→ **MATERIAL SUPPLIED**:
----
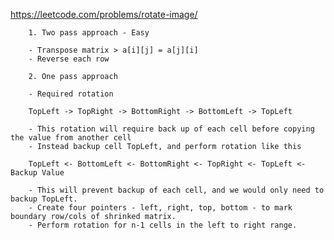 https://leetcode.com/problems/rotate-image/

        1. Two pass approach - Easy
        
        - Transpose matrix > a[i][j] = a[j][i]
        - Reverse each row
        
        2. One pass approach
        
        - Required rotation 
        
        TopLeft -> TopRight -> BottomRight -> BottomLeft -> TopLeft
        
        - This rotation will require back up of each cell before copying the value from another cell
        - Instead backup cell TopLeft, and perform rotation like this
        
        TopLeft <- BottomLeft <- BottomRight <- TopRight <- TopLeft <- Backup Value
        
        - This will prevent backup of each cell, and we would only need to backup TopLeft.
        - Create four pointers - left, right, top, bottom - to mark boundary row/cols of shrinked matrix.
        - Perform rotation for n-1 cells in the left to right range.
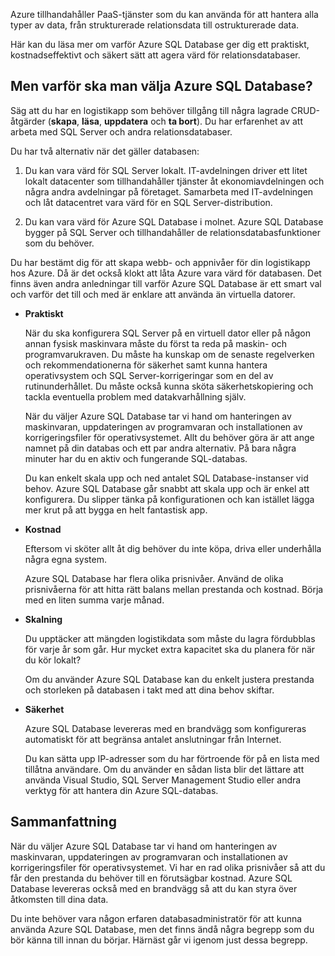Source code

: Azure tillhandahåller PaaS-tjänster som du kan använda för att hantera alla typer av data, från strukturerade relationsdata till ostrukturerade data.

Här kan du läsa mer om varför Azure SQL Database ger dig ett praktiskt, kostnadseffektivt och säkert sätt att agera värd för relationsdatabaser.

## <a name="why-choose-azure-sql-database"></a>Men varför ska man välja Azure SQL Database?

Säg att du har en logistikapp som behöver tillgång till några lagrade CRUD-åtgärder (**skapa**, **läsa**, **uppdatera** och **ta bort**). Du har erfarenhet av att arbeta med SQL Server och andra relationsdatabaser.

Du har två alternativ när det gäller databasen:

1. Du kan vara värd för SQL Server lokalt. IT-avdelningen driver ett litet lokalt datacenter som tillhandahåller tjänster åt ekonomiavdelningen och några andra avdelningar på företaget. Samarbeta med IT-avdelningen och låt datacentret vara värd för en SQL Server-distribution.

1. Du kan vara värd för Azure SQL Database i molnet. Azure SQL Database bygger på SQL Server och tillhandahåller de relationsdatabasfunktioner som du behöver.

Du har bestämt dig för att skapa webb- och appnivåer för din logistikapp hos Azure. Då är det också klokt att låta Azure vara värd för databasen. Det finns även andra anledningar till varför Azure SQL Database är ett smart val och varför det till och med är enklare att använda än virtuella datorer.

- **Praktiskt**

    När du ska konfigurera SQL Server på en virtuell dator eller på någon annan fysisk maskinvara måste du först ta reda på maskin- och programvarukraven. Du måste ha kunskap om de senaste regelverken och rekommendationerna för säkerhet samt kunna hantera operativsystem och SQL Server-korrigeringar som en del av rutinunderhållet. Du måste också kunna sköta säkerhetskopiering och tackla eventuella problem med datakvarhållning själv.

    När du väljer Azure SQL Database tar vi hand om hanteringen av maskinvaran, uppdateringen av programvaran och installationen av korrigeringsfiler för operativsystemet. Allt du behöver göra är att ange namnet på din databas och ett par andra alternativ. På bara några minuter har du en aktiv och fungerande SQL-databas.

    Du kan enkelt skala upp och ned antalet SQL Database-instanser vid behov. Azure SQL Database går snabbt att skala upp och är enkel att konfigurera. Du slipper tänka på konfigurationen och kan istället lägga mer krut på att bygga en helt fantastisk app.

- **Kostnad**

    Eftersom vi sköter allt åt dig behöver du inte köpa, driva eller underhålla några egna system.

    Azure SQL Database har flera olika prisnivåer. Använd de olika prisnivåerna för att hitta rätt balans mellan prestanda och kostnad. Börja med en liten summa varje månad.

- **Skalning**

    Du upptäcker att mängden logistikdata som måste du lagra fördubblas för varje år som går. Hur mycket extra kapacitet ska du planera för när du kör lokalt?

    Om du använder Azure SQL Database kan du enkelt justera prestanda och storleken på databasen i takt med att dina behov skiftar.

- **Säkerhet**

    Azure SQL Database levereras med en brandvägg som konfigureras automatiskt för att begränsa antalet anslutningar från Internet.

    Du kan sätta upp IP-adresser som du har förtroende för på en lista med tillåtna användare. Om du använder en sådan lista blir det lättare att använda Visual Studio, SQL Server Management Studio eller andra verktyg för att hantera din Azure SQL-databas.

## <a name="summary"></a>Sammanfattning

När du väljer Azure SQL Database tar vi hand om hanteringen av maskinvaran, uppdateringen av programvaran och installationen av korrigeringsfiler för operativsystemet. Vi har en rad olika prisnivåer så att du får den prestanda du behöver till en förutsägbar kostnad. Azure SQL Database levereras också med en brandvägg så att du kan styra över åtkomsten till dina data.

Du inte behöver vara någon erfaren databasadministratör för att kunna använda Azure SQL Database, men det finns ändå några begrepp som du bör känna till innan du börjar. Härnäst går vi igenom just dessa begrepp.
----
→ **TO DO**: Copy out the material exactly as it stands, though no picture should appear in the copy.

→ **SOLUTION**:
 https://leetcode.com/problems/rotate-image/

        1. Two pass approach - Easy
        
        - Transpose matrix > a[i][j] = a[j][i]
        - Reverse each row
        
        2. One pass approach
        
        - Required rotation 
        
        TopLeft -> TopRight -> BottomRight -> BottomLeft -> TopLeft
        
        - This rotation will require back up of each cell before copying the value from another cell
        - Instead backup cell TopLeft, and perform rotation like this
        
        TopLeft <- BottomLeft <- BottomRight <- TopRight <- TopLeft <- Backup Value
        
        - This will prevent backup of each cell, and we would only need to backup TopLeft.
        - Create four pointers - left, right, top, bottom - to mark boundary row/cols of shrinked matrix.
        - Perform rotation for n-1 cells in the left to right range.
Source code

: Azure tillhandahåller PaaS-tjänster som du kan använda för att hantera alla typer av data, från strukturerade relationsdata till ostrukturerade data.

Här kan du läsa mer om varför Azure SQL Database ger dig ett praktiskt, kostnadseffektivt och säkert sätt att agera värd för relationsdatabaser.

## <a name="why-choose-azure-sql-database"></a>Men varför ska man välja Azure SQL Database?

Säg att du har en logistikapp som behöver tillgång till några lagrade CRUD-åtgärder (**skapa**, **läsa**, **uppdatera** och **ta bort**). Du har erfarenhet av att arbeta med SQL Server och andra relationsdatabaser.

Du har två alternativ när det gäller databasen:

1. Du kan vara värd för SQL Server lokalt. IT-avdelningen driver ett litet lokalt datacenter som tillhandahåller tjänster åt ekonomiavdelningen och några andra avdelningar på företaget. Samarbeta med IT-avdelningen och låt datacentret vara värd för en SQL Server-distribution.

1. Du kan vara värd för Azure SQL Database i molnet. Azure SQL Database bygger på SQL Server och tillhandahåller de relationsdatabasfunktioner som du behöver.

Du har bestämt dig för att skapa webb- och appnivåer för din logistikapp hos Azure. Då är det också klokt att låta Azure vara värd för databasen. Det finns även andra anledningar till varför Azure SQL Database är ett smart val och varför det till och med är enklare att använda än virtuella datorer.

- **Praktiskt**

    När du ska konfigurera SQL Server på en virtuell dator eller på någon annan fysisk maskinvara måste du först ta reda på maskin- och programvarukraven. Du måste ha kunskap om de senaste regelverken och rekommendationerna för säkerhet samt kunna hantera operativsystem och SQL Server-korrigeringar som en del av rutinunderhållet. Du måste också kunna sköta säkerhetskopiering och tackla eventuella problem med datakvarhållning själv.

    När du väljer Azure SQL Database tar vi hand om hanteringen av maskinvaran, uppdateringen av programvaran och installationen av korrigeringsfiler för operativsystemet. Allt du behöver göra är att ange namnet på din databas och ett par andra alternativ. På bara några minuter har du en aktiv och fungerande SQL-databas.

    Du kan enkelt skala upp och ned antalet SQL Database-instanser vid behov. Azure SQL Database går snabbt att skala upp och är enkel att konfigurera. Du slipper tänka på konfigurationen och kan istället lägga mer krut på att bygga en helt fantastisk app.

- **Kostnad**

    Eftersom vi sköter allt åt dig behöver du inte köpa, driva eller underhålla några egna system.

    Azure SQL Database har flera olika prisnivåer. Använd de olika prisnivåerna för att hitta rätt balans mellan prestanda och kostnad. Börja med en liten summa varje månad.

- **Skalning**

    Du upptäcker att mängden logistikdata som måste du lagra fördubblas för varje år som går. Hur mycket extra kapacitet ska du planera för när du kör lokalt?

    Om du använder Azure SQL Database kan du enkelt justera prestanda och storleken på databasen i takt med att dina behov skiftar.

- **Säkerhet**

    Azure SQL Database levereras med en brandvägg som konfigureras automatiskt för att begränsa antalet anslutningar från Internet.

    Du kan sätta upp IP-adresser som du har förtroende för på en lista med tillåtna användare. Om du använder en sådan lista blir det lättare att använda Visual Studio, SQL Server Management Studio eller andra verktyg för att hantera din Azure SQL-databas.

## <a name="summary"></a>Sammanfattning

När du väljer Azure SQL Database tar vi hand om hanteringen av maskinvaran, uppdateringen av programvaran och installationen av korrigeringsfiler för operativsystemet. Vi har en rad olika prisnivåer så att du får den prestanda du behöver till en förutsägbar kostnad. Azure SQL Database levereras också med en brandvägg så att du kan styra över åtkomsten till dina data.

Du inte behöver vara någon erfaren databasadministratör för att kunna använda Azure SQL Database, men det finns ändå några begrepp som du bör känna till innan du börjar. Härnäst går vi igenom just dessa begrepp.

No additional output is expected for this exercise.